It's a common myth that you can't do Quicksort efficiently with lists. This just isn't true, although careful implementation is required.

To answer your question, the Quicksort algorithm for lists is essentially the same as for arrays. Pick a pivot (the code below uses the head of the list), partition into two lists about the pivot, then recursively sort those lists and append the results with pivot in the middle. What is a bit non-obvious is that the append operation can be done with no extra pass over the list if you add a parameter for a list to be appended as-is at the tail of the sorted result. In the base case, appending this list requires no work.

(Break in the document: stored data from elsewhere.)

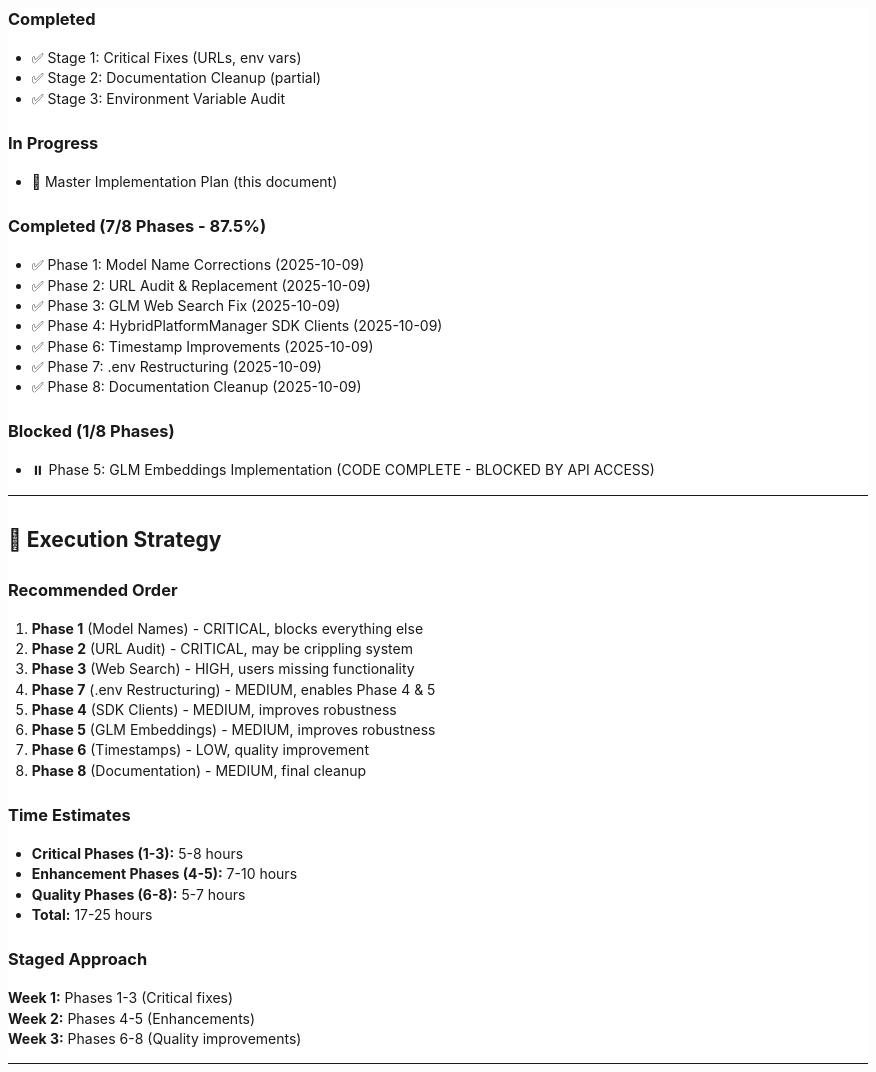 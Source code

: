 ### Completed
- ✅ Stage 1: Critical Fixes (URLs, env vars)
- ✅ Stage 2: Documentation Cleanup (partial)
- ✅ Stage 3: Environment Variable Audit

### In Progress
- 🔄 Master Implementation Plan (this document)

### Completed (7/8 Phases - 87.5%)
- ✅ Phase 1: Model Name Corrections (2025-10-09)
- ✅ Phase 2: URL Audit & Replacement (2025-10-09)
- ✅ Phase 3: GLM Web Search Fix (2025-10-09)
- ✅ Phase 4: HybridPlatformManager SDK Clients (2025-10-09)
- ✅ Phase 6: Timestamp Improvements (2025-10-09)
- ✅ Phase 7: .env Restructuring (2025-10-09)
- ✅ Phase 8: Documentation Cleanup (2025-10-09)

### Blocked (1/8 Phases)
- ⏸️ Phase 5: GLM Embeddings Implementation (CODE COMPLETE - BLOCKED BY API ACCESS)

---

## 🚀 Execution Strategy

### Recommended Order

1. **Phase 1** (Model Names) - CRITICAL, blocks everything else
2. **Phase 2** (URL Audit) - CRITICAL, may be crippling system
3. **Phase 3** (Web Search) - HIGH, users missing functionality
4. **Phase 7** (.env Restructuring) - MEDIUM, enables Phase 4 & 5
5. **Phase 4** (SDK Clients) - MEDIUM, improves robustness
6. **Phase 5** (GLM Embeddings) - MEDIUM, improves robustness
7. **Phase 6** (Timestamps) - LOW, quality improvement
8. **Phase 8** (Documentation) - MEDIUM, final cleanup

### Time Estimates

- **Critical Phases (1-3):** 5-8 hours
- **Enhancement Phases (4-5):** 7-10 hours
- **Quality Phases (6-8):** 5-7 hours
- **Total:** 17-25 hours

### Staged Approach

**Week 1:** Phases 1-3 (Critical fixes)  
**Week 2:** Phases 4-5 (Enhancements)  
**Week 3:** Phases 6-8 (Quality improvements)

---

It turns out that if comparisons are cheap, mergesort tends to run a little faster because quicksort spends more time fiddling with pointers. However if comparisons are expensive, then quicksort often runs faster because it needs fewer of them.

If NODE *list is the head of the initial list, then you can sort it with

qs(list, NULL, &list);

Here is the sort code. Note a chunk of it is an optimization for already-sorted lists. This optimization can be deleted if these cases are infrequent.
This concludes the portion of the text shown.